• WHAT IS NEEDED
Scan the entries below and count the lines holding the string "Simulation". Supply only the number.

• MATERIAL FOR THIS TASK
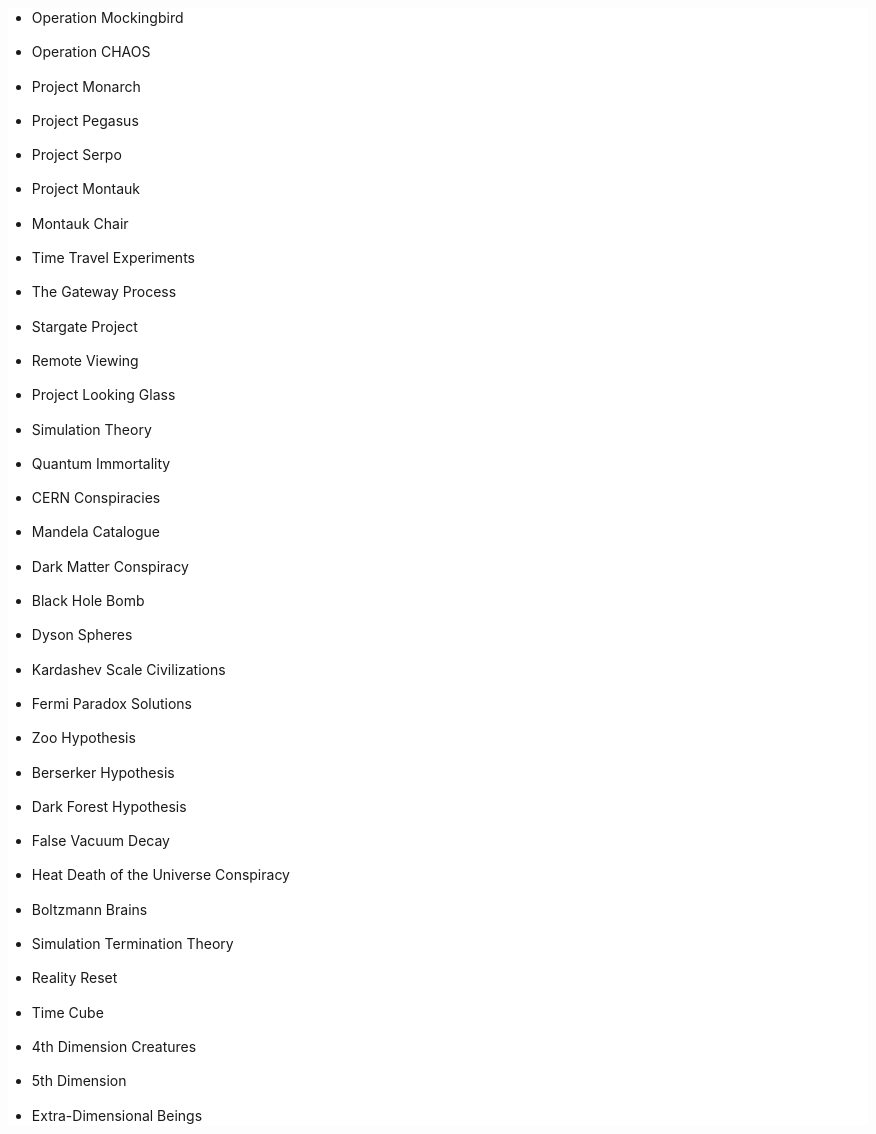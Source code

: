 - Operation Mockingbird
    
- Operation CHAOS
    
- Project Monarch


- Project Pegasus
    
- Project Serpo
    
- Project Montauk
    
- Montauk Chair
    
- Time Travel Experiments
    
- The Gateway Process
    
- Stargate Project
    
- Remote Viewing
    
- Project Looking Glass
    
- Simulation Theory
    
- Quantum Immortality
    
- CERN Conspiracies
    
- Mandela Catalogue
    
- Dark Matter Conspiracy
    
- Black Hole Bomb
    
- Dyson Spheres
    
- Kardashev Scale Civilizations
    
- Fermi Paradox Solutions
    
- Zoo Hypothesis
    
- Berserker Hypothesis
    
- Dark Forest Hypothesis
    
- False Vacuum Decay
    
- Heat Death of the Universe Conspiracy
    
- Boltzmann Brains
    
- Simulation Termination Theory
    
- Reality Reset
    
- Time Cube
    
- 4th Dimension Creatures
    
- 5th Dimension
    
- Extra-Dimensional Beings
    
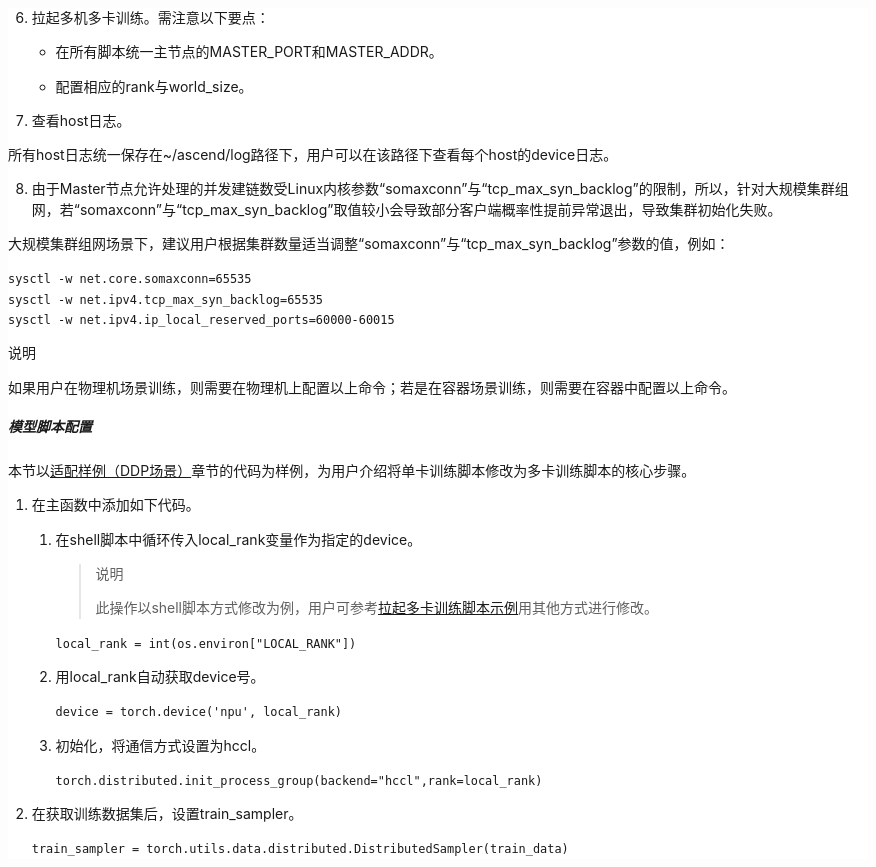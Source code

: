 6. 拉起多机多卡训练。需注意以下要点：

   - 在所有脚本统一主节点的MASTER_PORT和MASTER_ADDR。

   - 配置相应的rank与world_size。

7. 查看host日志。

​		所有host日志统一保存在~/ascend/log路径下，用户可以在该路径下查看每个host的device日志。

8. 由于Master节点允许处理的并发建链数受Linux内核参数“somaxconn”与“tcp_max_syn_backlog”的限制，所以，针对大规模集群组网，若“somaxconn”与“tcp_max_syn_backlog”取值较小会导致部分客户端概率性提前异常退出，导致集群初始化失败。

大规模集群组网场景下，建议用户根据集群数量适当调整“somaxconn”与“tcp_max_syn_backlog”参数的值，例如：

```shell
sysctl -w net.core.somaxconn=65535
sysctl -w net.ipv4.tcp_max_syn_backlog=65535
sysctl -w net.ipv4.ip_local_reserved_ports=60000-60015
```

说明

如果用户在物理机场景训练，则需要在物理机上配置以上命令；若是在容器场景训练，则需要在容器中配置以上命令。

##### 模型脚本配置

本节以[适配样例（DDP场景）](https://www.hiascend.com/document/detail/zh/Pytorch/60RC2/ptmoddevg/trainingmigrguide/PT_LMTMOG_0030.html)章节的代码为样例，为用户介绍将单卡训练脚本修改为多卡训练脚本的核心步骤。

1. 在主函数中添加如下代码。

   1. 在shell脚本中循环传入local_rank变量作为指定的device。

      > 说明
      >
      > 此操作以shell脚本方式修改为例，用户可参考[拉起多卡训练脚本示例](https://www.hiascend.com/document/detail/zh/Pytorch/60RC2/ptmoddevg/trainingmigrguide/PT_LMTMOG_0080.html)用其他方式进行修改。

      ```
      local_rank = int(os.environ["LOCAL_RANK"])
      ```

   2. 用local_rank自动获取device号。

      ```
      device = torch.device('npu', local_rank)
      ```

   3. 初始化，将通信方式设置为hccl。

      ```
      torch.distributed.init_process_group(backend="hccl",rank=local_rank)
      ```

2. 在获取训练数据集后，设置train_sampler。

   ```
   train_sampler = torch.utils.data.distributed.DistributedSampler(train_data)
   ```
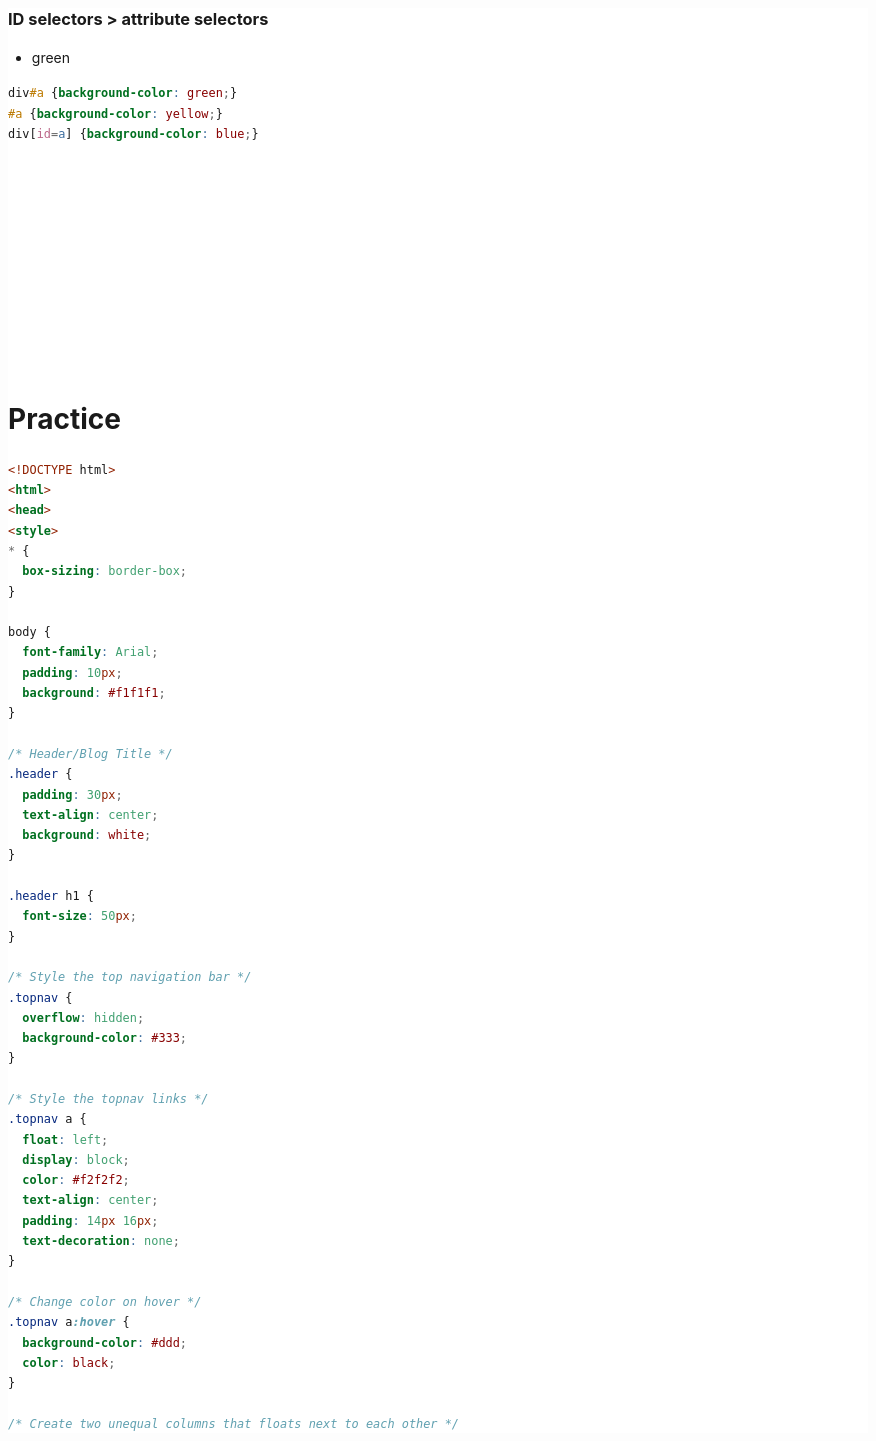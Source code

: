 ### ID selectors > attribute selectors

 - green

```css
div#a {background-color: green;}
#a {background-color: yellow;}
div[id=a] {background-color: blue;}
```

<br><br><br><br><br>
<br><br><br><br><br>

# Practice

```html
<!DOCTYPE html>
<html>
<head>
<style>
* {
  box-sizing: border-box;
}

body {
  font-family: Arial;
  padding: 10px;
  background: #f1f1f1;
}

/* Header/Blog Title */
.header {
  padding: 30px;
  text-align: center;
  background: white;
}

.header h1 {
  font-size: 50px;
}

/* Style the top navigation bar */
.topnav {
  overflow: hidden;
  background-color: #333;
}

/* Style the topnav links */
.topnav a {
  float: left;
  display: block;
  color: #f2f2f2;
  text-align: center;
  padding: 14px 16px;
  text-decoration: none;
}

/* Change color on hover */
.topnav a:hover {
  background-color: #ddd;
  color: black;
}

/* Create two unequal columns that floats next to each other */
```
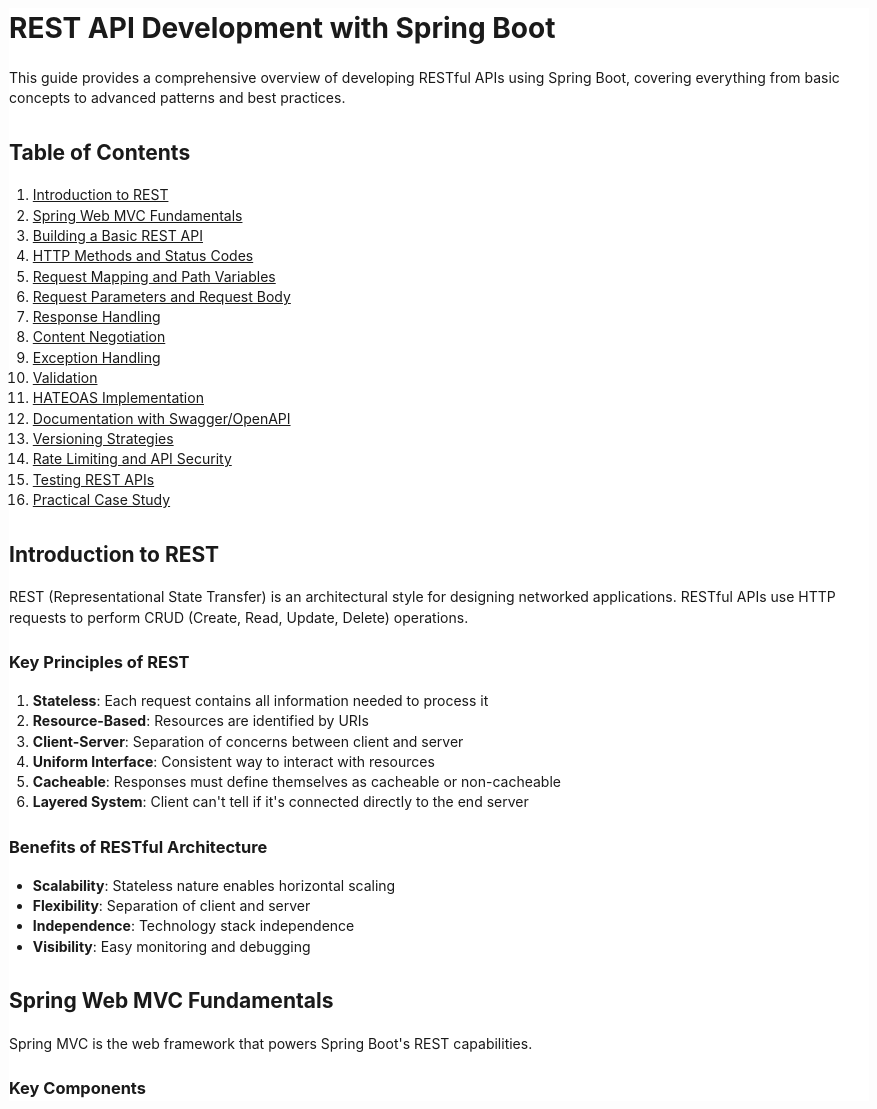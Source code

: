 # REST API Development with Spring Boot

This guide provides a comprehensive overview of developing RESTful APIs using Spring Boot, covering everything from basic concepts to advanced patterns and best practices.

## Table of Contents

1. [Introduction to REST](#introduction-to-rest)
2. [Spring Web MVC Fundamentals](#spring-web-mvc-fundamentals)
3. [Building a Basic REST API](#building-a-basic-rest-api)
4. [HTTP Methods and Status Codes](#http-methods-and-status-codes)
5. [Request Mapping and Path Variables](#request-mapping-and-path-variables)
6. [Request Parameters and Request Body](#request-parameters-and-request-body)
7. [Response Handling](#response-handling)
8. [Content Negotiation](#content-negotiation)
9. [Exception Handling](#exception-handling)
10. [Validation](#validation)
11. [HATEOAS Implementation](#hateoas-implementation)
12. [Documentation with Swagger/OpenAPI](#documentation-with-swaggeropenapi)
13. [Versioning Strategies](#versioning-strategies)
14. [Rate Limiting and API Security](#rate-limiting-and-api-security)
15. [Testing REST APIs](#testing-rest-apis)
16. [Practical Case Study](#practical-case-study)

## Introduction to REST

REST (Representational State Transfer) is an architectural style for designing networked applications. RESTful APIs use HTTP requests to perform CRUD (Create, Read, Update, Delete) operations.

### Key Principles of REST

1. **Stateless**: Each request contains all information needed to process it
2. **Resource-Based**: Resources are identified by URIs
3. **Client-Server**: Separation of concerns between client and server
4. **Uniform Interface**: Consistent way to interact with resources
5. **Cacheable**: Responses must define themselves as cacheable or non-cacheable
6. **Layered System**: Client can't tell if it's connected directly to the end server

### Benefits of RESTful Architecture

- **Scalability**: Stateless nature enables horizontal scaling
- **Flexibility**: Separation of client and server
- **Independence**: Technology stack independence
- **Visibility**: Easy monitoring and debugging

## Spring Web MVC Fundamentals

Spring MVC is the web framework that powers Spring Boot's REST capabilities.

### Key Components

• RESULT
2